Here is the practical version:

Type Best mental model Ordered Mutable Duplicate values Main strength
list an editable sequence Yes Yes Yes index-based access
tuple a fixed sequence Yes No Yes safety, hashability in the right cases
set unique items No Yes No fast membership tests
dict a lookup table Yes, by insertion order Yes keys must be unique key-based lookup

Which Are Mutable?

  • list, set, and dict are mutable.
  • tuple is immutable.

That means you can add, remove, or update entries in a list, set, or dictionary after creation. A tuple is different: once the tuple exists, its slots are fixed.

nums = [1, 2, 3]
nums[0] = 99          # fine, lists are mutable

point = (1, 2, 3)
point[0] = 99         # TypeError: 'tuple' object does not support item assignment

Which Are Hashable?

An object is hashable when Python can give it a stable hash value for its lifetime and compare it reliably with other objects. That is what allows the object to live inside a set or be used as a dict key.

In this group:

  • list is not hashable.
  • set is not hashable.
  • dict is not hashable.
  • tuple can be hashable, but only if all of its elements are hashable too.
point = (10, 20)
cache = {point: "seen"}

That works because point is a tuple of hashable integers.

When Would You Use a Set Instead of a List?

Use a set when uniqueness matters or when you care about fast membership checks.

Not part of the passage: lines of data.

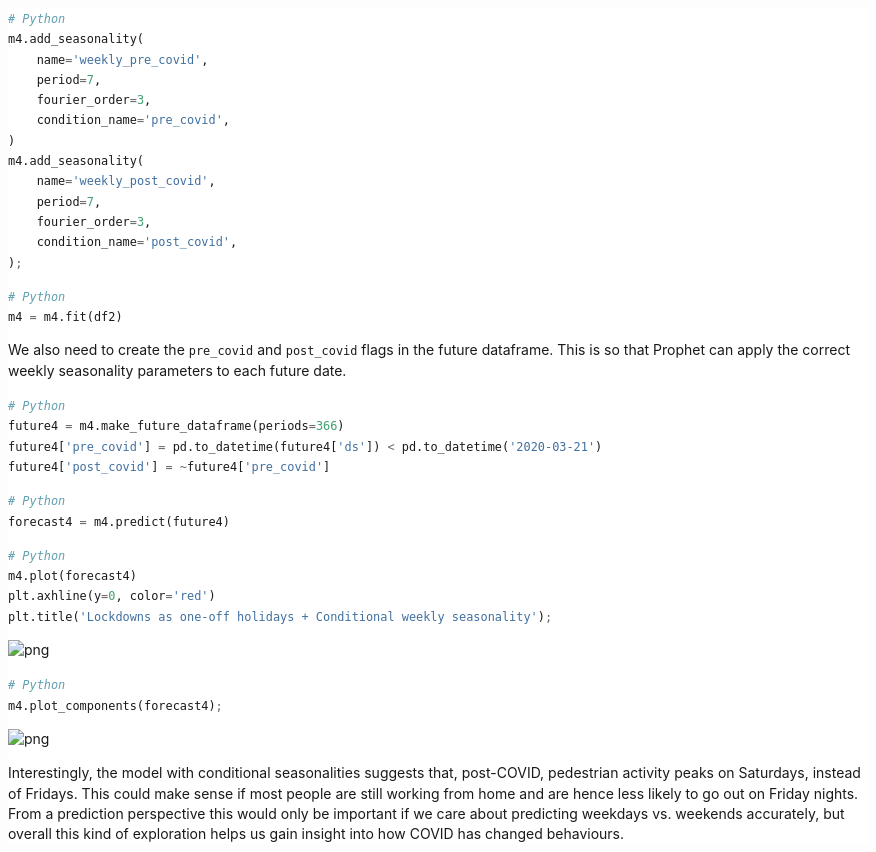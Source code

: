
 ```python
# Python
m4.add_seasonality(
    name='weekly_pre_covid',
    period=7,
    fourier_order=3,
    condition_name='pre_covid',
)
m4.add_seasonality(
    name='weekly_post_covid',
    period=7,
    fourier_order=3,
    condition_name='post_covid',
);
```
```python
# Python
m4 = m4.fit(df2)
```

We also need to create the `pre_covid` and `post_covid` flags in the future dataframe. This is so that Prophet can apply the correct weekly seasonality parameters to each future date.


```python
# Python
future4 = m4.make_future_dataframe(periods=366)
future4['pre_covid'] = pd.to_datetime(future4['ds']) < pd.to_datetime('2020-03-21')
future4['post_covid'] = ~future4['pre_covid']
```
```python
# Python
forecast4 = m4.predict(future4)
```
```python
# Python
m4.plot(forecast4)
plt.axhline(y=0, color='red')
plt.title('Lockdowns as one-off holidays + Conditional weekly seasonality');
```

![png](/prophet/static/handling_shocks_files/handling_shocks_34_0.png)


```python
# Python
m4.plot_components(forecast4);
```

![png](/prophet/static/handling_shocks_files/handling_shocks_35_0.png)


Interestingly, the model with conditional seasonalities suggests that, post-COVID, pedestrian activity peaks on Saturdays, instead of Fridays. This could make sense if most people are still working from home and are hence less likely to go out on Friday nights. From a prediction perspective this would only be important if we care about predicting weekdays vs. weekends accurately, but overall this kind of exploration helps us gain insight into how COVID has changed behaviours.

For example, set() is a simple way to remove duplicates from a sequence:

names = ["alice", "bob", "alice", "charlie"]
unique_names = set(names)

And if you need to ask “have I seen this before?” many times, a set is usually a better fit than scanning a list:

seen = {"alice", "bob", "charlie"}

if "alice" in seen:
    print("duplicate")

How I Would Say It in an Interview

A list and tuple are both ordered sequences, but a list is mutable and a tuple is not. A set stores unique values and is especially useful for membership checks and deduplication. A dictionary maps keys to values and is the right choice when I want fast lookup by key.

2. What Is the Difference Between is and ==?

Short answer: == compares values; is compares identity, that is, whether two names point to the exact same object in memory.

This is one of those small Python questions that quickly reveals whether someone understands objects or has only memorized syntax.

  • == checks whether two objects have the same value.
  • is checks whether two references point to the same object.

Every Python object has an identity, a type, and a value. The is operator only cares about the identity part.

a = [1, 2, 3]
b = [1, 2, 3]

print(a == b)  # True
print(a is b)  # False

These two lists have the same value, but they are not the same list object. id() makes that concrete:

a = [1, 2, 3]
b = a
c = [1, 2, 3]

print(a is b)            # True  -> same object
print(id(a) == id(b))    # True
print(a == c)            # True  -> same value
print(a is c)            # False -> different objects
print(id(a) == id(c))    # False

What Does Object Identity Mean?

Object identity answers “which object is this?”, not “what value does it hold?”

If two variables refer to the exact same underlying object, is returns True.

a = []
b = a

print(a is b)  # True

Why Can a is b Be True for Small Integers or Strings?

Because CPython sometimes reuses immutable objects, especially small integers and interned strings.

For immutable types, Python implementations are free to return a reference to an existing object with the same type and value. That is why this can happen:

a = 10
b = 10
print(a is b)  # Often True in CPython

But that is an implementation detail. It is useful to know, and dangerous to depend on.

Best Practice

Use:

  • == for value comparison
  • is for identity checks, especially for singletons like None
if result is None:
    ...

How I Would Say It in an Interview

== is for value equality, while is is for object identity. I use == for normal comparisons and is mainly when I need to check whether something is literally the same object, especially is None.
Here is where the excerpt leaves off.